Swanee Paper
- Headquarters: Ransom, Pennsylvania, United States

= Swanee Paper =

Swanee Paper Corporation manufactured paper in Ransom, Pennsylvania, United States. The paper mill still exists, although the company does not. In 1998, Pope & Talbot sold the 55,000 tons-per-year paper mill to Plainwell, Inc. As a result of Plainwell's November 2000 chapter 11 reorganization petition in federal bankruptcy court, the mill was sold to Perkins Papers, Ltd., a part of Canadian company Cascades, Inc., in 2001.

==History==
An A&P advertisement on page 11 of the April 13, 1960 Gettysburg Times showed Swanee paper towels for sale. The mill now makes private label tissue, towel, and napkin products.

In 1961, Swanee Paper sued the Federal Trade Commission over allegations that Swanee violated the Clayton Act in its dealings with Grand Union, a supermarket chain, in buying advertising on the "Epok Panel", an advertising sign in Times Square using electrical lights to provide animated messages. The Federal Trade Commission won, but the case was overturned on appeal.
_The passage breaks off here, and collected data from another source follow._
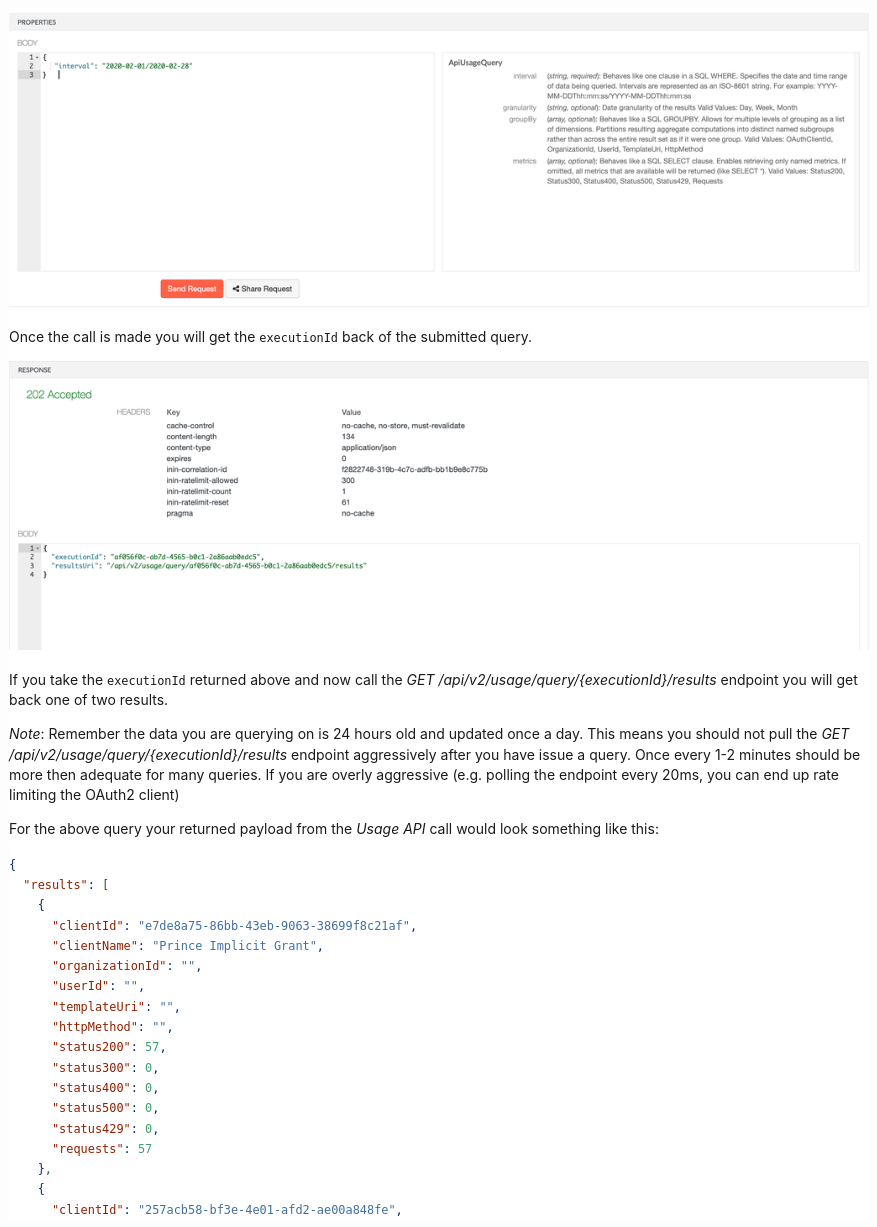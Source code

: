 ![Simple Query Request](./simple_query_request.png)

Once the call is made you will get the ```executionId``` back of the submitted query.

![Simple Query Response](./simple_query_response.png)

If you take the ```executionId``` returned above and now call the *GET /api/v2/usage/query/{executionId}/results* endpoint you will get back one of two results. 

*Note*: Remember the data you are querying on is 24 hours old and updated once a day. This means you should not pull the *GET /api/v2/usage/query/{executionId}/results* endpoint aggressively after you have issue a query.  Once every 1-2 minutes should be more then adequate for many queries.  If you are overly aggressive (e.g. polling the endpoint every 20ms, you can end up rate limiting the OAuth2 client) 

For the above query your returned payload from the *Usage API* call would look something like this:

```json
{
  "results": [
    {
      "clientId": "e7de8a75-86bb-43eb-9063-38699f8c21af",
      "clientName": "Prince Implicit Grant",
      "organizationId": "",
      "userId": "",
      "templateUri": "",
      "httpMethod": "",
      "status200": 57,
      "status300": 0,
      "status400": 0,
      "status500": 0,
      "status429": 0,
      "requests": 57
    },
    {
      "clientId": "257acb58-bf3e-4e01-afd2-ae00a848fe",
```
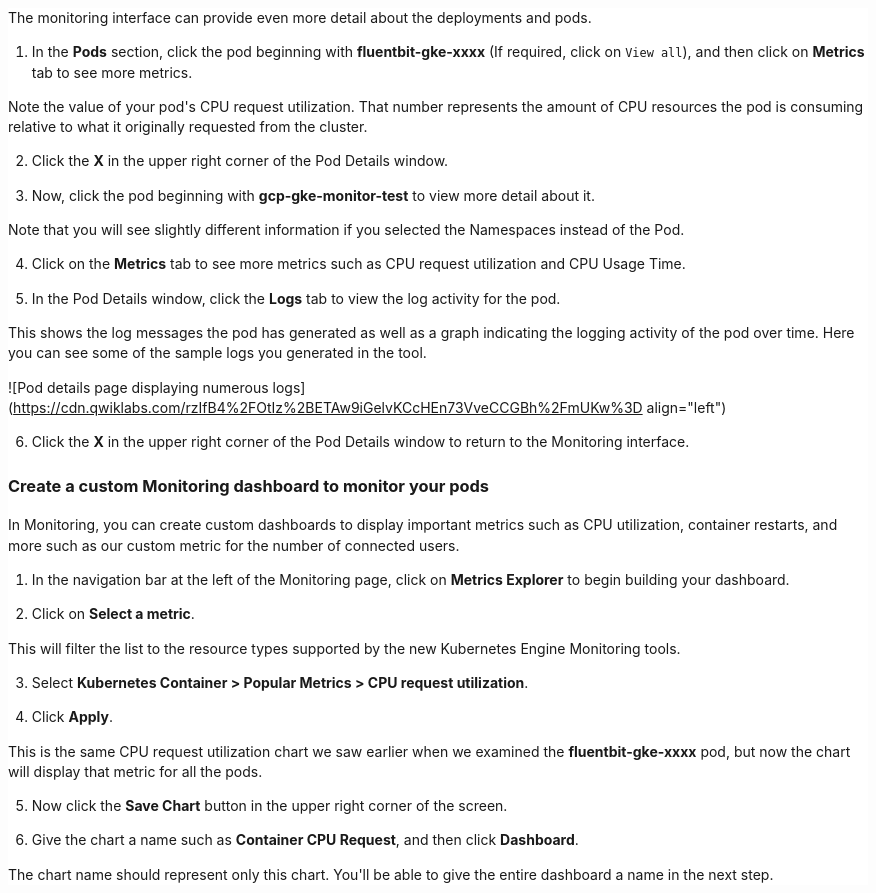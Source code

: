 
The monitoring interface can provide even more detail about the deployments and pods.

1. In the **Pods** section, click the pod beginning with **fluentbit-gke-xxxx** (If required, click on `View all`), and then click on **Metrics** tab to see more metrics.
    

Note the value of your pod's CPU request utilization. That number represents the amount of CPU resources the pod is consuming relative to what it originally requested from the cluster.

2. Click the **X** in the upper right corner of the Pod Details window.
    
3. Now, click the pod beginning with **gcp-gke-monitor-test** to view more detail about it.
    

Note that you will see slightly different information if you selected the Namespaces instead of the Pod.

4. Click on the **Metrics** tab to see more metrics such as CPU request utilization and CPU Usage Time.
    
5. In the Pod Details window, click the **Logs** tab to view the log activity for the pod.
    

This shows the log messages the pod has generated as well as a graph indicating the logging activity of the pod over time. Here you can see some of the sample logs you generated in the tool.

![Pod details page displaying numerous logs](https://cdn.qwiklabs.com/rzIfB4%2FOtIz%2BETAw9iGelvKCcHEn73VveCCGBh%2FmUKw%3D align="left")

6. Click the **X** in the upper right corner of the Pod Details window to return to the Monitoring interface.
    

### Create a custom Monitoring dashboard to monitor your pods

In Monitoring, you can create custom dashboards to display important metrics such as CPU utilization, container restarts, and more such as our custom metric for the number of connected users.

1. In the navigation bar at the left of the Monitoring page, click on **Metrics Explorer** to begin building your dashboard.
    
2. Click on **Select a metric**.
    

This will filter the list to the resource types supported by the new Kubernetes Engine Monitoring tools.

3. Select **Kubernetes Container &gt; Popular Metrics &gt; CPU request utilization**.
    
4. Click **Apply**.
    

This is the same CPU request utilization chart we saw earlier when we examined the **fluentbit-gke-xxxx** pod, but now the chart will display that metric for all the pods.

5. Now click the **Save Chart** button in the upper right corner of the screen.
    
6. Give the chart a name such as **Container CPU Request**, and then click **Dashboard**.
    

The chart name should represent only this chart. You'll be able to give the entire dashboard a name in the next step.
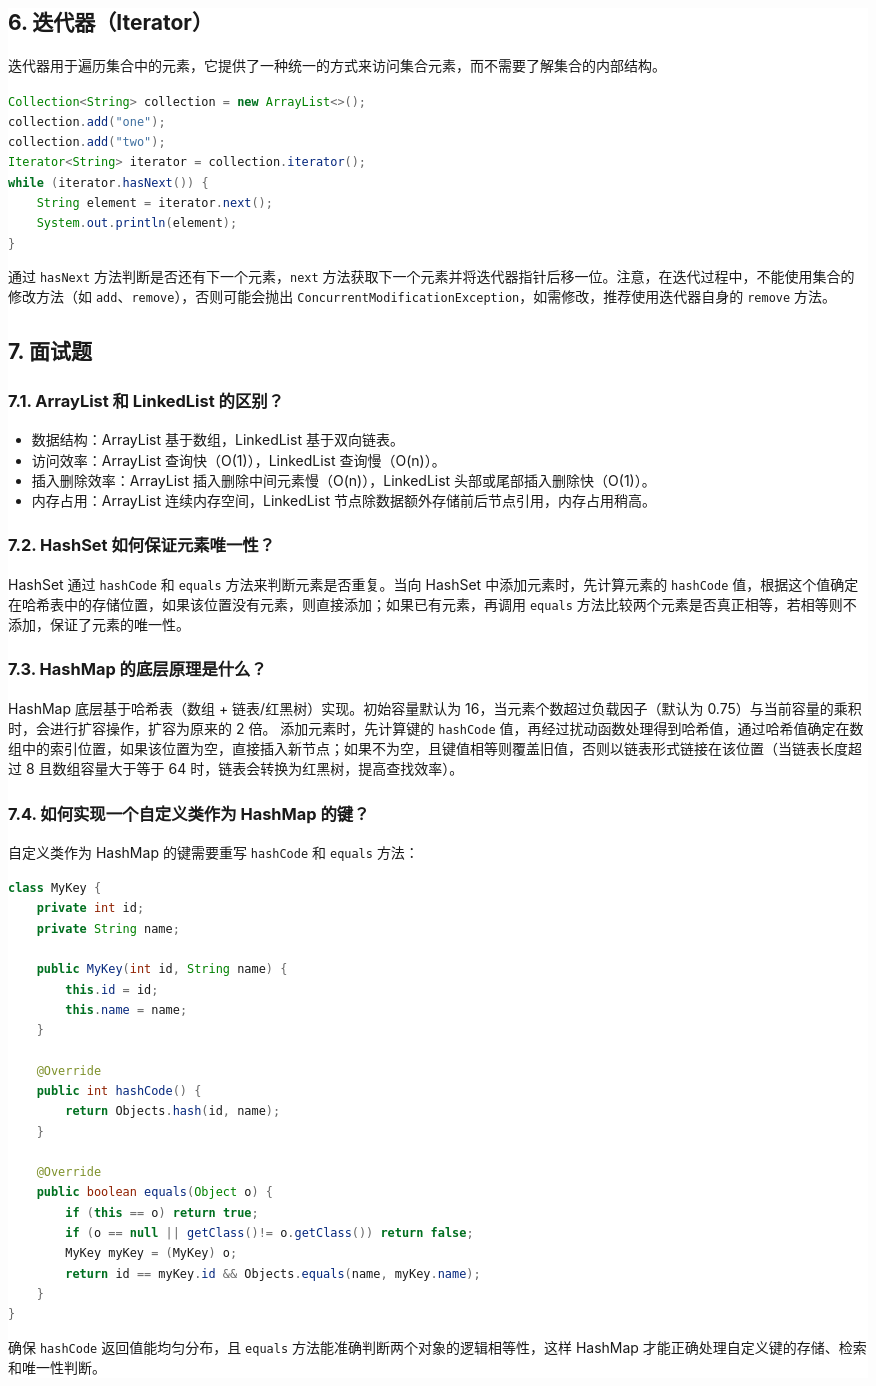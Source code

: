 ## 6. 迭代器（Iterator）
迭代器用于遍历集合中的元素，它提供了一种统一的方式来访问集合元素，而不需要了解集合的内部结构。

```java
Collection<String> collection = new ArrayList<>();
collection.add("one");
collection.add("two");
Iterator<String> iterator = collection.iterator();
while (iterator.hasNext()) {
    String element = iterator.next();
    System.out.println(element);
}
```
通过 `hasNext` 方法判断是否还有下一个元素，`next` 方法获取下一个元素并将迭代器指针后移一位。注意，在迭代过程中，不能使用集合的修改方法（如 `add`、`remove`），否则可能会抛出 `ConcurrentModificationException`，如需修改，推荐使用迭代器自身的 `remove` 方法。

## 7. 面试题
### 7.1. ArrayList 和 LinkedList 的区别？
- 数据结构：ArrayList 基于数组，LinkedList 基于双向链表。
- 访问效率：ArrayList 查询快（O(1)），LinkedList 查询慢（O(n)）。
- 插入删除效率：ArrayList 插入删除中间元素慢（O(n)），LinkedList 头部或尾部插入删除快（O(1)）。
- 内存占用：ArrayList 连续内存空间，LinkedList 节点除数据额外存储前后节点引用，内存占用稍高。

### 7.2. HashSet 如何保证元素唯一性？
HashSet 通过 `hashCode` 和 `equals` 方法来判断元素是否重复。当向 HashSet 中添加元素时，先计算元素的 `hashCode` 值，根据这个值确定在哈希表中的存储位置，如果该位置没有元素，则直接添加；如果已有元素，再调用 `equals` 方法比较两个元素是否真正相等，若相等则不添加，保证了元素的唯一性。

### 7.3. HashMap 的底层原理是什么？
HashMap 底层基于哈希表（数组 + 链表/红黑树）实现。初始容量默认为 16，当元素个数超过负载因子（默认为 0.75）与当前容量的乘积时，会进行扩容操作，扩容为原来的 2 倍。
添加元素时，先计算键的 `hashCode` 值，再经过扰动函数处理得到哈希值，通过哈希值确定在数组中的索引位置，如果该位置为空，直接插入新节点；如果不为空，且键值相等则覆盖旧值，否则以链表形式链接在该位置（当链表长度超过 8 且数组容量大于等于 64 时，链表会转换为红黑树，提高查找效率）。

### 7.4. 如何实现一个自定义类作为 HashMap 的键？
自定义类作为 HashMap 的键需要重写 `hashCode` 和 `equals` 方法：
```java
class MyKey {
    private int id;
    private String name;

    public MyKey(int id, String name) {
        this.id = id;
        this.name = name;
    }

    @Override
    public int hashCode() {
        return Objects.hash(id, name);
    }

    @Override
    public boolean equals(Object o) {
        if (this == o) return true;
        if (o == null || getClass()!= o.getClass()) return false;
        MyKey myKey = (MyKey) o;
        return id == myKey.id && Objects.equals(name, myKey.name);
    }
}
```
确保 `hashCode` 返回值能均匀分布，且 `equals` 方法能准确判断两个对象的逻辑相等性，这样 HashMap 才能正确处理自定义键的存储、检索和唯一性判断。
Swanee Paper Company, Inc., was registered as a corporation with the Pennsylvania Secretary of State on January 13, 1969, with an address of CT Corporation System, 123 South Broad Street, Philadelphia, Pennsylvania. The current status of this registration is "withdrawn".

Swanee Paper Corporation was registered as a corporation with the Pennsylvania Secretary of State on August 17, 1961, with no address other than Ransom, Pennsylvania. The current status of this registration is "withdrawn".

The paper mill is on the old Lehigh Valley Railroad.